Omit the images and reproduce the rest of the entries exactly.

= = =

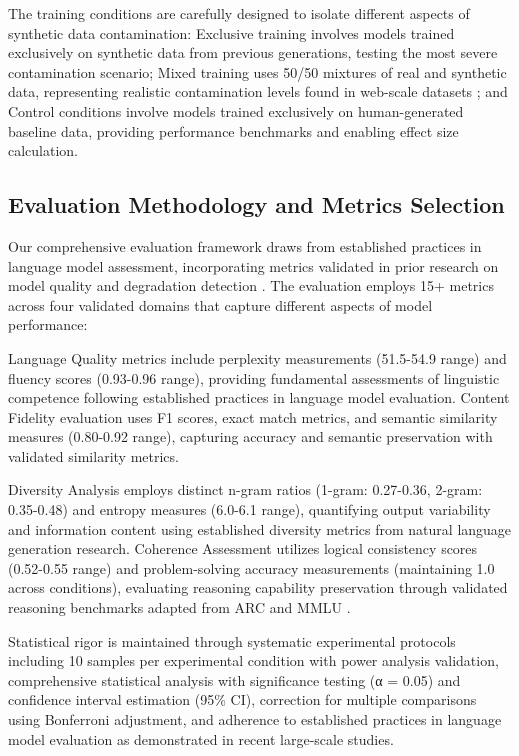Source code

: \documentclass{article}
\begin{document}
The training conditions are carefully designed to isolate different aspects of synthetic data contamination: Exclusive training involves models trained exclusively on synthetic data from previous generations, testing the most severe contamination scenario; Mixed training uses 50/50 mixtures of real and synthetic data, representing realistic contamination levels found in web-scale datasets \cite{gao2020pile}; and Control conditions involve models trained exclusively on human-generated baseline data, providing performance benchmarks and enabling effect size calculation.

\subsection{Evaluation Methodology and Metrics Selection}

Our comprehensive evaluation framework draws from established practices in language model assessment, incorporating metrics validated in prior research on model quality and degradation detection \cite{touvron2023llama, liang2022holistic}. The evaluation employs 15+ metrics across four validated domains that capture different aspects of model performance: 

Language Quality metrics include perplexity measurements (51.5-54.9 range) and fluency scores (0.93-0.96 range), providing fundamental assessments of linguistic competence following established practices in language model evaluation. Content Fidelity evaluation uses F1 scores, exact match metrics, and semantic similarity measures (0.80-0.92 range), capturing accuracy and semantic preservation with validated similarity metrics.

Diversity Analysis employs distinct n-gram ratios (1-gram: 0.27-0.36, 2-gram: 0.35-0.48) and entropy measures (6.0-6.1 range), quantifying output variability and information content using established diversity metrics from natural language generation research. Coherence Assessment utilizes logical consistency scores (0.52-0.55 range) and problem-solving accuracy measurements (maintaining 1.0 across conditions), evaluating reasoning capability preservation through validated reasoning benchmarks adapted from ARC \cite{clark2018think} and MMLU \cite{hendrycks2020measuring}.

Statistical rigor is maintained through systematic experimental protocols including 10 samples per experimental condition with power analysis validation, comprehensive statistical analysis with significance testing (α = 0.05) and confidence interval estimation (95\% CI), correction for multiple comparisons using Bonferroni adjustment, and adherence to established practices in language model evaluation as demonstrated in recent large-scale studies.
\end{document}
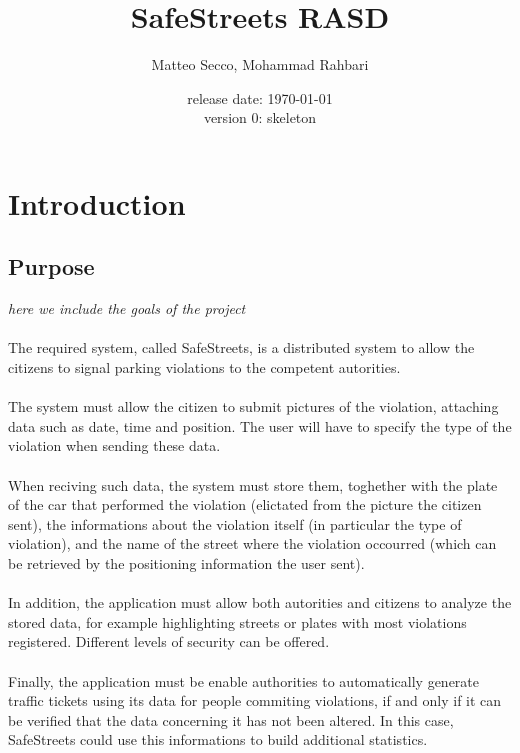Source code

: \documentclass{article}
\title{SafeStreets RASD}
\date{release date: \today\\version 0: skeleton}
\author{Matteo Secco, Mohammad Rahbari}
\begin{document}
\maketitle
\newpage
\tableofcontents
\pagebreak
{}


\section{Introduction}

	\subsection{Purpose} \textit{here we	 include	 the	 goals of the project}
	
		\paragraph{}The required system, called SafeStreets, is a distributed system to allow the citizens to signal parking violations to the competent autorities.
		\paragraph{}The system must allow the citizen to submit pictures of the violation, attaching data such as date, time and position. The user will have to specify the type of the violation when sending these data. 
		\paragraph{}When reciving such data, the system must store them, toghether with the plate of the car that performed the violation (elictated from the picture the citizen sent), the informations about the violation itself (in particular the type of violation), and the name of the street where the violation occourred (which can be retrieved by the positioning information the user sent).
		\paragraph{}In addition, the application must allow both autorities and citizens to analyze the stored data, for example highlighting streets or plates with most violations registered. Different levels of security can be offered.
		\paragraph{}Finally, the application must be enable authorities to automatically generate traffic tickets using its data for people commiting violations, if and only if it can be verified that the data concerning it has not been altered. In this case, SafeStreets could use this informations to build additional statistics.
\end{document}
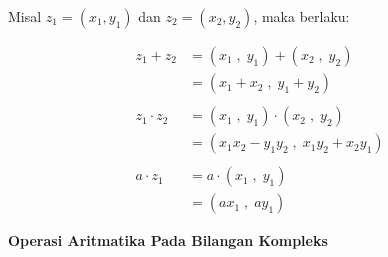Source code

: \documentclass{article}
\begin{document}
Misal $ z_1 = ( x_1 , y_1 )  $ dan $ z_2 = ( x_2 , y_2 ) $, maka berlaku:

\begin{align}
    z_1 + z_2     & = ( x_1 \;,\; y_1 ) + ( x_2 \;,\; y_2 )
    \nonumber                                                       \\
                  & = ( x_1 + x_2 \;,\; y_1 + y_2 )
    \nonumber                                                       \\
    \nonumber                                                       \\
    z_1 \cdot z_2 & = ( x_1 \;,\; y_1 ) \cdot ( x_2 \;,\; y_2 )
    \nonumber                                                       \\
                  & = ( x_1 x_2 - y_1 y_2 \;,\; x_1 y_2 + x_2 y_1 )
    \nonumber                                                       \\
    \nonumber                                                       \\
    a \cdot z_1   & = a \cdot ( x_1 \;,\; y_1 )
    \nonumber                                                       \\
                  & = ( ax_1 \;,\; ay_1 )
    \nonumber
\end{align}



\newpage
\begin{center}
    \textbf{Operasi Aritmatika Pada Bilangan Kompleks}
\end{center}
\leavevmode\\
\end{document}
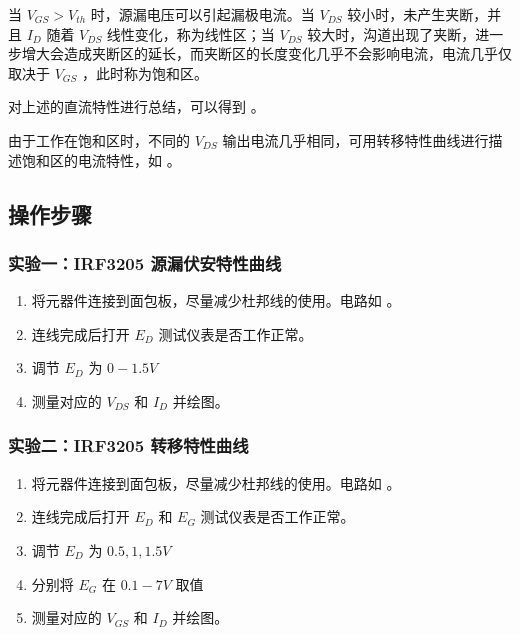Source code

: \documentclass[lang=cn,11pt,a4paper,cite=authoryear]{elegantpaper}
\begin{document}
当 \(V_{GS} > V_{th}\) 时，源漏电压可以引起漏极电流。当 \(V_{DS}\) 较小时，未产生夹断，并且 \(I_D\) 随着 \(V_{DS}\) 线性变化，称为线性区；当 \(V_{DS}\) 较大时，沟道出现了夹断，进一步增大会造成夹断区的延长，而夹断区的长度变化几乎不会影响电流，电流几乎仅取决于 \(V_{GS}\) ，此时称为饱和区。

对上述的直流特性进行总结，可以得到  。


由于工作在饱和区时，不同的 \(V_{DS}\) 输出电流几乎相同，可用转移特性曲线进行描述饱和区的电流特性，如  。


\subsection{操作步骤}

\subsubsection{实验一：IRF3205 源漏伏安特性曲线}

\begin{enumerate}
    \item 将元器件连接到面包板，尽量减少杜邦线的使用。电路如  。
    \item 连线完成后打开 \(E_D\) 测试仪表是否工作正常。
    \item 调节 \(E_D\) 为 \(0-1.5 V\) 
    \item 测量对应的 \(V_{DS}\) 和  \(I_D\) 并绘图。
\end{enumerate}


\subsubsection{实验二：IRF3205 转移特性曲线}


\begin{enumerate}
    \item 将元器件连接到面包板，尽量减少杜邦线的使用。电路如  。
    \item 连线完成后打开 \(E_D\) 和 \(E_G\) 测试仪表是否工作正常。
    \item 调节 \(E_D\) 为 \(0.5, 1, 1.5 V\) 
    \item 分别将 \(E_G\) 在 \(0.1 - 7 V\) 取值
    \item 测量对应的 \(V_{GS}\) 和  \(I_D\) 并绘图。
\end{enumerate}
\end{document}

= = =

> _Written response_:
Source code

: \documentclass{article}
\begin{document}
The training conditions are carefully designed to isolate different aspects of synthetic data contamination: Exclusive training involves models trained exclusively on synthetic data from previous generations, testing the most severe contamination scenario; Mixed training uses 50/50 mixtures of real and synthetic data, representing realistic contamination levels found in web-scale datasets \cite{gao2020pile}; and Control conditions involve models trained exclusively on human-generated baseline data, providing performance benchmarks and enabling effect size calculation.

\subsection{Evaluation Methodology and Metrics Selection}

Our comprehensive evaluation framework draws from established practices in language model assessment, incorporating metrics validated in prior research on model quality and degradation detection \cite{touvron2023llama, liang2022holistic}. The evaluation employs 15+ metrics across four validated domains that capture different aspects of model performance: 

Language Quality metrics include perplexity measurements (51.5-54.9 range) and fluency scores (0.93-0.96 range), providing fundamental assessments of linguistic competence following established practices in language model evaluation. Content Fidelity evaluation uses F1 scores, exact match metrics, and semantic similarity measures (0.80-0.92 range), capturing accuracy and semantic preservation with validated similarity metrics.

Diversity Analysis employs distinct n-gram ratios (1-gram: 0.27-0.36, 2-gram: 0.35-0.48) and entropy measures (6.0-6.1 range), quantifying output variability and information content using established diversity metrics from natural language generation research. Coherence Assessment utilizes logical consistency scores (0.52-0.55 range) and problem-solving accuracy measurements (maintaining 1.0 across conditions), evaluating reasoning capability preservation through validated reasoning benchmarks adapted from ARC \cite{clark2018think} and MMLU \cite{hendrycks2020measuring}.

Statistical rigor is maintained through systematic experimental protocols including 10 samples per experimental condition with power analysis validation, comprehensive statistical analysis with significance testing (α = 0.05) and confidence interval estimation (95\% CI), correction for multiple comparisons using Bonferroni adjustment, and adherence to established practices in language model evaluation as demonstrated in recent large-scale studies.
\end{document}
Source code

: \documentclass{article}
\title{SafeStreets RASD}
\date{release date: \today\\version 0: skeleton}
\author{Matteo Secco, Mohammad Rahbari}
\begin{document}
\maketitle
\newpage
\tableofcontents
\pagebreak
{}


\section{Introduction}

	\subsection{Purpose} \textit{here we	 include	 the	 goals of the project}
	
		\paragraph{}The required system, called SafeStreets, is a distributed system to allow the citizens to signal parking violations to the competent autorities.
		\paragraph{}The system must allow the citizen to submit pictures of the violation, attaching data such as date, time and position. The user will have to specify the type of the violation when sending these data. 
		\paragraph{}When reciving such data, the system must store them, toghether with the plate of the car that performed the violation (elictated from the picture the citizen sent), the informations about the violation itself (in particular the type of violation), and the name of the street where the violation occourred (which can be retrieved by the positioning information the user sent).
		\paragraph{}In addition, the application must allow both autorities and citizens to analyze the stored data, for example highlighting streets or plates with most violations registered. Different levels of security can be offered.
		\paragraph{}Finally, the application must be enable authorities to automatically generate traffic tickets using its data for people commiting violations, if and only if it can be verified that the data concerning it has not been altered. In this case, SafeStreets could use this informations to build additional statistics.
\end{document}
Source code

: \documentclass{article}
\begin{document}
Misal $ z_1 = ( x_1 , y_1 )  $ dan $ z_2 = ( x_2 , y_2 ) $, maka berlaku:

\begin{align}
    z_1 + z_2     & = ( x_1 \;,\; y_1 ) + ( x_2 \;,\; y_2 )
    \nonumber                                                       \\
                  & = ( x_1 + x_2 \;,\; y_1 + y_2 )
    \nonumber                                                       \\
    \nonumber                                                       \\
    z_1 \cdot z_2 & = ( x_1 \;,\; y_1 ) \cdot ( x_2 \;,\; y_2 )
    \nonumber                                                       \\
                  & = ( x_1 x_2 - y_1 y_2 \;,\; x_1 y_2 + x_2 y_1 )
    \nonumber                                                       \\
    \nonumber                                                       \\
    a \cdot z_1   & = a \cdot ( x_1 \;,\; y_1 )
    \nonumber                                                       \\
                  & = ( ax_1 \;,\; ay_1 )
    \nonumber
\end{align}



\newpage
\begin{center}
    \textbf{Operasi Aritmatika Pada Bilangan Kompleks}
\end{center}
\leavevmode\\
\end{document}
Source code

: \documentclass[lang=cn,11pt,a4paper,cite=authoryear]{elegantpaper}
\begin{document}
当 \(V_{GS} > V_{th}\) 时，源漏电压可以引起漏极电流。当 \(V_{DS}\) 较小时，未产生夹断，并且 \(I_D\) 随着 \(V_{DS}\) 线性变化，称为线性区；当 \(V_{DS}\) 较大时，沟道出现了夹断，进一步增大会造成夹断区的延长，而夹断区的长度变化几乎不会影响电流，电流几乎仅取决于 \(V_{GS}\) ，此时称为饱和区。

对上述的直流特性进行总结，可以得到  。


由于工作在饱和区时，不同的 \(V_{DS}\) 输出电流几乎相同，可用转移特性曲线进行描述饱和区的电流特性，如  。


\subsection{操作步骤}

\subsubsection{实验一：IRF3205 源漏伏安特性曲线}

\begin{enumerate}
    \item 将元器件连接到面包板，尽量减少杜邦线的使用。电路如  。
    \item 连线完成后打开 \(E_D\) 测试仪表是否工作正常。
    \item 调节 \(E_D\) 为 \(0-1.5 V\) 
    \item 测量对应的 \(V_{DS}\) 和  \(I_D\) 并绘图。
\end{enumerate}


\subsubsection{实验二：IRF3205 转移特性曲线}


\begin{enumerate}
    \item 将元器件连接到面包板，尽量减少杜邦线的使用。电路如  。
    \item 连线完成后打开 \(E_D\) 和 \(E_G\) 测试仪表是否工作正常。
    \item 调节 \(E_D\) 为 \(0.5, 1, 1.5 V\) 
    \item 分别将 \(E_G\) 在 \(0.1 - 7 V\) 取值
    \item 测量对应的 \(V_{GS}\) 和  \(I_D\) 并绘图。
\end{enumerate}
\end{document}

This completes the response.